Resurrection: An Alzheimer's Reflection



We sit staring at the multi-colored fish in the huge wall aquarium, keeping the conversation going. The Alzheimer wing is bright, friendly and my uncle John, its newest resident, is well cared for.

I am no more than a bystander in John’s life, now an unknown stranger. Most painfully, he no longer knows his wife, his three children, his sister or his brother (my father). But he thanks my father and I for coming. Repeatedly. He periodically asks who we are, and where we are staying. He smiles. He comments, “Aren’t we doing well?”

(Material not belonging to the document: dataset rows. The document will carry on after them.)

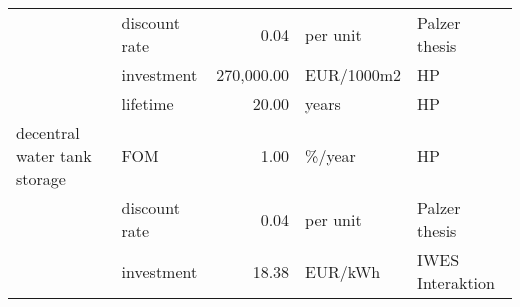 \begin{longtable}{p{5cm}p{3cm}rp{3cm}p{11cm}}
                      & discount rate &           0.04 &                          per unit &                                                                                                                                                                                                                                                                                                                        Palzer thesis \\
                      & investment &     270,000.00 &                        EUR/1000m2 &                                                                                                                                                                                                                                                                                                                                   HP \\
                      & lifetime &          20.00 &                             years &                                                                                                                                                                                                                                                                                                                                   HP \\
decentral water tank storage & FOM &           1.00 &                            \%/year &                                                                                                                                                                                                                                                                                                                                   HP \\
                      & discount rate &           0.04 &                          per unit &                                                                                                                                                                                                                                                                                                                        Palzer thesis \\
                      & investment &          18.38 &                           EUR/kWh &                                                                                                                                                                                                                                                                                                                     IWES Interaktion \\

\end{longtable}
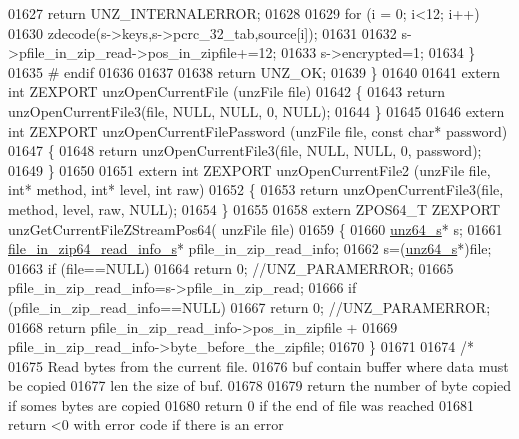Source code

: \begin{DoxyCode}
01627             \textcolor{keywordflow}{return} UNZ\_INTERNALERROR;
01628 
01629         \textcolor{keywordflow}{for} (i = 0; i<12; i++)
01630             zdecode(s->keys,s->pcrc\_32\_tab,source[i]);
01631 
01632         s->pfile\_in\_zip\_read->pos\_in\_zipfile+=12;
01633         s->encrypted=1;
01634     \}
01635 \textcolor{preprocessor}{#    endif}
01636 
01637 
01638     \textcolor{keywordflow}{return} UNZ\_OK;
01639 \}
01640 
01641 \textcolor{keyword}{extern} \textcolor{keywordtype}{int} ZEXPORT unzOpenCurrentFile (unzFile file)
01642 \{
01643     \textcolor{keywordflow}{return} unzOpenCurrentFile3(file, NULL, NULL, 0, NULL);
01644 \}
01645 
01646 \textcolor{keyword}{extern} \textcolor{keywordtype}{int} ZEXPORT unzOpenCurrentFilePassword (unzFile file, \textcolor{keyword}{const} \textcolor{keywordtype}{char}*  password)
01647 \{
01648     \textcolor{keywordflow}{return} unzOpenCurrentFile3(file, NULL, NULL, 0, password);
01649 \}
01650 
01651 \textcolor{keyword}{extern} \textcolor{keywordtype}{int} ZEXPORT unzOpenCurrentFile2 (unzFile file, \textcolor{keywordtype}{int}* method, \textcolor{keywordtype}{int}* level, \textcolor{keywordtype}{int} raw)
01652 \{
01653     \textcolor{keywordflow}{return} unzOpenCurrentFile3(file, method, level, raw, NULL);
01654 \}
01655 
01658 \textcolor{keyword}{extern} ZPOS64\_T ZEXPORT unzGetCurrentFileZStreamPos64( unzFile file)
01659 \{
01660     \hyperlink{structunz64__s}{unz64\_s}* s;
01661     \hyperlink{structfile__in__zip64__read__info__s}{file\_in\_zip64\_read\_info\_s}* pfile\_in\_zip\_read\_info;
01662     s=(\hyperlink{structunz64__s}{unz64\_s}*)file;
01663     \textcolor{keywordflow}{if} (file==NULL)
01664         \textcolor{keywordflow}{return} 0; \textcolor{comment}{//UNZ\_PARAMERROR;}
01665     pfile\_in\_zip\_read\_info=s->pfile\_in\_zip\_read;
01666     \textcolor{keywordflow}{if} (pfile\_in\_zip\_read\_info==NULL)
01667         \textcolor{keywordflow}{return} 0; \textcolor{comment}{//UNZ\_PARAMERROR;}
01668     \textcolor{keywordflow}{return} pfile\_in\_zip\_read\_info->pos\_in\_zipfile +
01669                          pfile\_in\_zip\_read\_info->byte\_before\_the\_zipfile;
01670 \}
01671 
01674 \textcolor{comment}{/*}
01675 \textcolor{comment}{  Read bytes from the current file.}
01676 \textcolor{comment}{  buf contain buffer where data must be copied}
01677 \textcolor{comment}{  len the size of buf.}
01678 \textcolor{comment}{}
01679 \textcolor{comment}{  return the number of byte copied if somes bytes are copied}
01680 \textcolor{comment}{  return 0 if the end of file was reached}
01681 \textcolor{comment}{  return <0 with error code if there is an error}

\end{DoxyCode}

And he is, really, in the grand scheme of things. His wife loves him, misses him, and has been able to care for him well beyond the point most reach. She has found him a good facility close to her home. He has children and grandchildren in town who visit, and a sister and brother who travel from their distant towns as often as possible. His wife and children suffer tremendously, but they are loving him with grace, endurance, and depth.

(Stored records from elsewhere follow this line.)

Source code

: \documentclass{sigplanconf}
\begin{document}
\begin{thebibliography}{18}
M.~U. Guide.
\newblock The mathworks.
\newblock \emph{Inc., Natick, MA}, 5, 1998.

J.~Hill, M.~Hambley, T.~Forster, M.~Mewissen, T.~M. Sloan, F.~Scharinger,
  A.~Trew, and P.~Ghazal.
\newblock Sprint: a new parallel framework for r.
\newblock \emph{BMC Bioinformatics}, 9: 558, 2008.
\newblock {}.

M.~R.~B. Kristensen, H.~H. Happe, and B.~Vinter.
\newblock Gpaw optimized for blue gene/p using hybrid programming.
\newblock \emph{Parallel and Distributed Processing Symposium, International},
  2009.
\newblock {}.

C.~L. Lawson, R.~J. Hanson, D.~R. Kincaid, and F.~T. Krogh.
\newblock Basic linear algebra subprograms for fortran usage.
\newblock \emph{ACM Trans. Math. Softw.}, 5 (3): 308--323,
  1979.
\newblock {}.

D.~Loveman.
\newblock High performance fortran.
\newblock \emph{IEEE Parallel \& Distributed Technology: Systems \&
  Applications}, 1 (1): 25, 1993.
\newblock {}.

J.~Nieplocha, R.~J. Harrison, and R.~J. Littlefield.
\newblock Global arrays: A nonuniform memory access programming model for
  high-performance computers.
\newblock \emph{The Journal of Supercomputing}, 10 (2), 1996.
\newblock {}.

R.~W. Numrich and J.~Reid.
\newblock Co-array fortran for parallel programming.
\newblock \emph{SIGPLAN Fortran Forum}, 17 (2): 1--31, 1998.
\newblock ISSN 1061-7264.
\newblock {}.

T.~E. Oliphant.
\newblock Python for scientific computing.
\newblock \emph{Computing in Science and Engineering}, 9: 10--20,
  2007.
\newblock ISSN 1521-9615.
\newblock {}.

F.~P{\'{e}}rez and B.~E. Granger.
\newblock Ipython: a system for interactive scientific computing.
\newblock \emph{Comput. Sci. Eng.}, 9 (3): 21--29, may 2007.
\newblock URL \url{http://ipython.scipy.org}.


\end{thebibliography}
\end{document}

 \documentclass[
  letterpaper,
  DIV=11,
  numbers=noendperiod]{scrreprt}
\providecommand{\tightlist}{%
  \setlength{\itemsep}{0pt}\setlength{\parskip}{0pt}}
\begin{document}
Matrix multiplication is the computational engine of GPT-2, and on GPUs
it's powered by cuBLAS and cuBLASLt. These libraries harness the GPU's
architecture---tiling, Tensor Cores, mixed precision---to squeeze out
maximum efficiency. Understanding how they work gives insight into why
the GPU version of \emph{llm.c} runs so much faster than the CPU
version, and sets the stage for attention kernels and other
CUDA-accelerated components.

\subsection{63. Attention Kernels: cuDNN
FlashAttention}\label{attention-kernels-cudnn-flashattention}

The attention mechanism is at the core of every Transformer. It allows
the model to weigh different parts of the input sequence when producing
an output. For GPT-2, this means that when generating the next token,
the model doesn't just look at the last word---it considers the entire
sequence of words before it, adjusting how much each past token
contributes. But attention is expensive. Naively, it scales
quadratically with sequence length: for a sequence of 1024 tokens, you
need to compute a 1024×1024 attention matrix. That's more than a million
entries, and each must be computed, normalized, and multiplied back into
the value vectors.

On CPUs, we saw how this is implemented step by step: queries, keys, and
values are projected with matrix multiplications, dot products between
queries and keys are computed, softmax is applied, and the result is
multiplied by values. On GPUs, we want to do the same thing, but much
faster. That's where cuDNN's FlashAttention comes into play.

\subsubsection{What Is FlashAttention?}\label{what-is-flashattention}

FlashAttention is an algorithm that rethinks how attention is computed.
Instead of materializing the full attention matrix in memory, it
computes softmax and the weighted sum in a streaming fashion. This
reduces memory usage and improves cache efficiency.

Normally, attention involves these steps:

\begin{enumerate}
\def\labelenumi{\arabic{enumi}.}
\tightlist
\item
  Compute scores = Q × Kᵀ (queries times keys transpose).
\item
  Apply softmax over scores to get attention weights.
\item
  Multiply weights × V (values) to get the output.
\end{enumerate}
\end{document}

My father and I talk about family, tell John how everyone is doing. We ask him how the food is here; he says he can’t really remember. My father talks about his own latest singing gig, a St Patrick’s Day event, and launches into one of the songs. John knows a few of the words, so my father tries Danny Boy next. From the first word John joins in. And sings every word. He knows it all.

Then he looks at my father and says, “You’re my brother Tom?” My father smiles.

The moment passes. John asks who we are again. We talk some more and it’s time to part, to bid farewell. I take a picture of the brothers, smiling, and John says, “This’ll be a good one.” It is.

Then he walks us strangers to the exit with its security code. We say good-bye again. I can tell he no longer knows who he is hugging. But just as the door closes, he says to my father, “I love you, you know.”

I don’t know if he knows who he said it to. I don’t know if he still understands what it means. But it’s there again, the resurrection, just for a moment. And we know, someday, forever.

Thursday, April 5, 2012

Good Friday

Sometimes you lose your footing in the world, find yourself spiraling down and around, grasping at bits of air, pointlessly spinning, lost in nothingness.

Sometimes, the enormity of mortality weighs you down, hard splintered wood against your back, crushing the heart. How are some truths possible?

Which is worse, the directionless spin of the void, or the terror of the solid cross?

God says choose the cross, but you cry not now, not me, not ever. Please

And then God says, I’ll carry it with you. One step. Then another.

Sunday, April 1, 2012

Holy Week


How do you keep this week holy? What does it mean to walk the ‘way of the cross’ for you?

This somber week calls us to recognize our mortality, the quick passage of our time together. The tragedy of Jesus’ last days lies not just in the torture, the unfair condemnation, the name-calling, and the final excruciating hours of pain before death. It also lies in the isolation of his plight. Jesus walks alone, without friend or companion to help him on his way. Peter deserts him. Simon of Cyrene only helps him because he is forced to. Veronica is pushed away after wiping his face, and Mary can only approach in the final moments.

If Holy Week teaches us anything, it is to stand by our friendships to the end. Would all the disciples have been crucified if they had stood by Jesus? Or would the weight of their presence have changed Pilate’s heart?

Holy Week calls us to solidarity by showing us what happens without it. This week the students of my school will be showing their solidarity with land mine victims. They will be taking pictures of their lower legs and sending them to Mines Action Canada in a show of support for the victims of cluster bombs. It may not stop indiscriminate bombing. It will not solve every problem. But perhaps for someone somewhere, the weight of the cross will become just a little lighter.

Holy Week makes me ask, where can I show my solidarity with the poor, the lonely, the sick or the oppressed? Who is stumbling on the road to Calvary before me? Who is falling under the weight of their cross? And can I forget my own cross long enough to reach just a little further, just a little more to give them a hand?